Entretenir l’enthousiasme…

    « Vous aurez à stimuler le zèle religieux de tous les fidèles, pour les engager à soutenir par de légères contributions la Société naissante; vous aurez enfin pour aliment continuel de vos intéressantes réunions, les bulletins du comité de Paris, dont vous leur ferez lecture, et qui, assurément, captiveront leur attention par les succès étonnants qu’ils rappellent et les rapports annuels de la séance générale« .

    On touche enfin à l’enjeu de communication représenté par le Bulletin de la Société Biblique de Paris. Ce journal mensuel d’une vingtaine de pages a été édité entre 1821 et 1828 au moment de l’expansion de l’œuvre. Le Bulletin passait en revue les progrès des sociétés bibliques, de Saint-Petersbourg à Marsauceux, publiait des témoignages émouvants, des correspondances, des bilans chiffrés, sans oublier quelques discours qui étaient en fait des prédications.

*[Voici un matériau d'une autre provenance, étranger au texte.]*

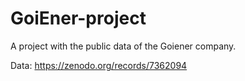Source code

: # GoiEner-project
A project with the public data of the Goiener company.

Data: https://zenodo.org/records/7362094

    Le tirage était considérable pour l’époque et a atteint les 8000 exemplaires, en 1826 justement. L’abonnement était gratuit pour tous les souscripteurs réguliers de Bibles et le comité faisait distribuer également des exemplaires du journal dans les paroisses où il envisageait la création d’une société branche. Il faut se replacer à cette époque où les journaux étaient hors de prix pour comprendre l’impact de ce bulletin que l’on lisait, que l’on échangeait, et que l’on relisait encore à haute voix pour les coreligionnaires analphabètes, encore majoritaires dans la Midi. La société biblique attisait ainsi une soif de lecture destinée à provoquer tout à la fois l’intérêt pour l’écrit et les Écritures…

     Épilogue : Le rapport de la société de Paris, édité quelques mois plus tard, concluait que  « le zèle qu’avaient montré [La Roque et Mouriès] pour la construction de leur temple ne permettait pas de douter de leur empressement de soutenir l’édifice de l’Institution biblique […] Aussi ont-elles organisé dans leur sein des sociétés branches, et nous mentionnons ici avec plaisir les instructions par lesquelles le comité de Marseille y a puissamment contribué[4]« .

Jean-Yves Carluer

[1] Jean François Sautter (1791-1872), d’origine genevoise, pasteur à Marseille puis Alger.

[2] Adolphe Casimir Gabriac (1771-1831), pasteur à Mouriès, dans les Alpilles, représentant d’une vaste fratrie pastorale cévenole (Saint-Michel-de-Dèze, en Lozère).

[3] Bulletin de la Société Biblique Protestante de Paris, N° 45, janvier 1826, p. 152-153.

[4] Rapport de la Société Biblique Protestante de Paris, 1826, p. 56.